# Exercise aim:
Without the pictures, copy all of the data exactly.

-*-*-

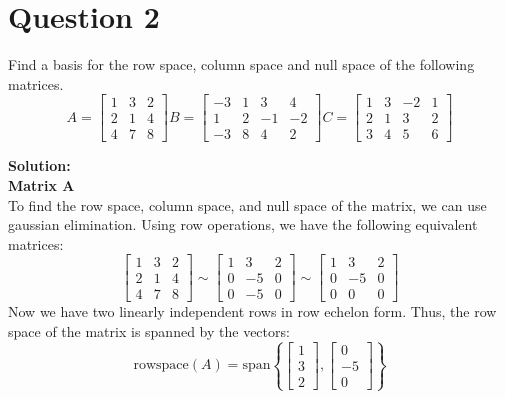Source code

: \documentclass{article}
\begin{document}
\newpage
\section*{Question 2}
Find a basis for the row space, column space and null space of the following matrices.
$$
A = \begin{bmatrix} 1 & 3 & 2 \\ 2 & 1 & 4 \\ 4 & 7 & 8 \end{bmatrix}
B = \begin{bmatrix} -3 & 1 & 3 & 4 \\ 1 & 2 & -1 & -2 \\ -3 & 8 & 4 & 2 \end{bmatrix}
C = \begin{bmatrix} 1 & 3 & -2 & 1 \\ 2 & 1 & 3 & 2 \\ 3 & 4 & 5 & 6 \end{bmatrix}
$$

\noindent\textbf{Solution:} \\
\noindent\textbf{Matrix A} \\
To find the row space, column space, and null space of the matrix, we can use gaussian elimination.
Using row operations, we have the following equivalent matrices:
$$
\begin{bmatrix} 1 & 3 & 2 \\ 2 & 1 & 4 \\ 4 & 7 & 8 \end{bmatrix}
\sim
\begin{bmatrix} 1 & 3 & 2 \\ 0 & -5 & 0 \\ 0 & -5 & 0 \end{bmatrix}
\sim
\begin{bmatrix} 1 & 3 & 2 \\ 0 & -5 & 0 \\ 0 & 0 & 0 \end{bmatrix}
$$
Now we have two linearly independent rows in row echelon form.
Thus, the row space of the matrix is spanned by the vectors:
$$ \text{rowspace}(A) = \text{span}\left\{ \begin{bmatrix} 1 \\ 3 \\ 2 \end{bmatrix}, \begin{bmatrix} 0 \\ -5 \\ 0 \end{bmatrix} \right\} $$
\end{document}
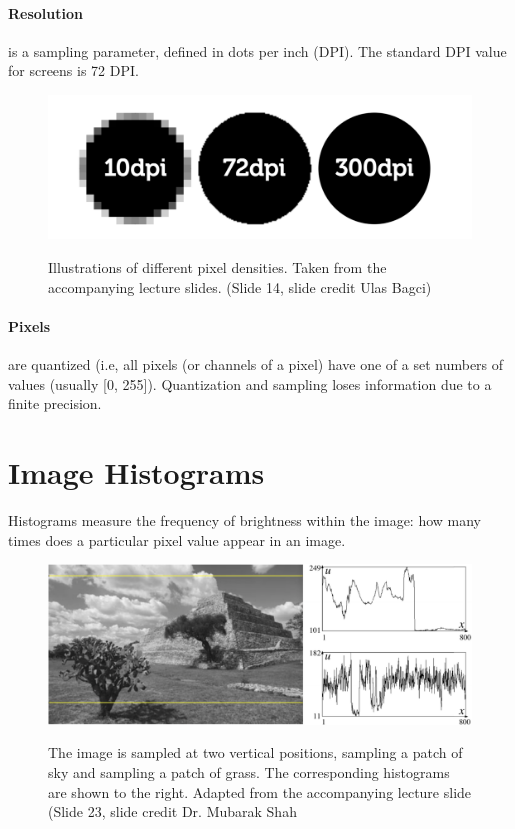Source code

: \documentclass{article}
\begin{document}
\paragraph{Resolution} is a sampling parameter, defined in dots per inch (DPI). The standard DPI value for screens is 72 DPI.
\begin{figure}[h!]
\begin{center}
\includegraphics[scale=0.4]{res.png} \\
\caption{Illustrations of different pixel densities. Taken from the accompanying lecture slides. (Slide 14, slide credit Ulas Bagci)
            }
\end{center}
\end{figure}

				\paragraph{Pixels} are quantized (i.e, all pixels (or channels of a pixel) have one of a set numbers of values (usually [0, 255]). Quantization and sampling loses information due to a finite precision.

\section{Image Histograms}
Histograms measure the frequency of brightness within the image: how many times does a particular pixel value appear in an image. \\

\begin{figure}[h!]
\begin{center}
\includegraphics[scale=0.4]{histogram.png} \\
\caption{The image is sampled at two vertical positions, sampling a patch of sky and sampling a patch of grass. The corresponding histograms are shown to the right. Adapted from the accompanying lecture slide (Slide 23, slide credit Dr. Mubarak Shah}
\end{center}
\end{figure}
\end{document}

-*-*-

# Answer:
Source code

: \documentclass{article}
\begin{document}
\newpage
\section*{Question 2}
Find a basis for the row space, column space and null space of the following matrices.
$$
A = \begin{bmatrix} 1 & 3 & 2 \\ 2 & 1 & 4 \\ 4 & 7 & 8 \end{bmatrix}
B = \begin{bmatrix} -3 & 1 & 3 & 4 \\ 1 & 2 & -1 & -2 \\ -3 & 8 & 4 & 2 \end{bmatrix}
C = \begin{bmatrix} 1 & 3 & -2 & 1 \\ 2 & 1 & 3 & 2 \\ 3 & 4 & 5 & 6 \end{bmatrix}
$$

\noindent\textbf{Solution:} \\
\noindent\textbf{Matrix A} \\
To find the row space, column space, and null space of the matrix, we can use gaussian elimination.
Using row operations, we have the following equivalent matrices:
$$
\begin{bmatrix} 1 & 3 & 2 \\ 2 & 1 & 4 \\ 4 & 7 & 8 \end{bmatrix}
\sim
\begin{bmatrix} 1 & 3 & 2 \\ 0 & -5 & 0 \\ 0 & -5 & 0 \end{bmatrix}
\sim
\begin{bmatrix} 1 & 3 & 2 \\ 0 & -5 & 0 \\ 0 & 0 & 0 \end{bmatrix}
$$
Now we have two linearly independent rows in row echelon form.
Thus, the row space of the matrix is spanned by the vectors:
$$ \text{rowspace}(A) = \text{span}\left\{ \begin{bmatrix} 1 \\ 3 \\ 2 \end{bmatrix}, \begin{bmatrix} 0 \\ -5 \\ 0 \end{bmatrix} \right\} $$
\end{document}
Source code

: \documentclass{article}
\begin{document}
\paragraph{Resolution} is a sampling parameter, defined in dots per inch (DPI). The standard DPI value for screens is 72 DPI.
\begin{figure}[h!]
\begin{center}
\includegraphics[scale=0.4]{res.png} \\
\caption{Illustrations of different pixel densities. Taken from the accompanying lecture slides. (Slide 14, slide credit Ulas Bagci)
            }
\end{center}
\end{figure}

				\paragraph{Pixels} are quantized (i.e, all pixels (or channels of a pixel) have one of a set numbers of values (usually [0, 255]). Quantization and sampling loses information due to a finite precision.

\section{Image Histograms}
Histograms measure the frequency of brightness within the image: how many times does a particular pixel value appear in an image. \\

\begin{figure}[h!]
\begin{center}
\includegraphics[scale=0.4]{histogram.png} \\
\caption{The image is sampled at two vertical positions, sampling a patch of sky and sampling a patch of grass. The corresponding histograms are shown to the right. Adapted from the accompanying lecture slide (Slide 23, slide credit Dr. Mubarak Shah}
\end{center}
\end{figure}
\end{document}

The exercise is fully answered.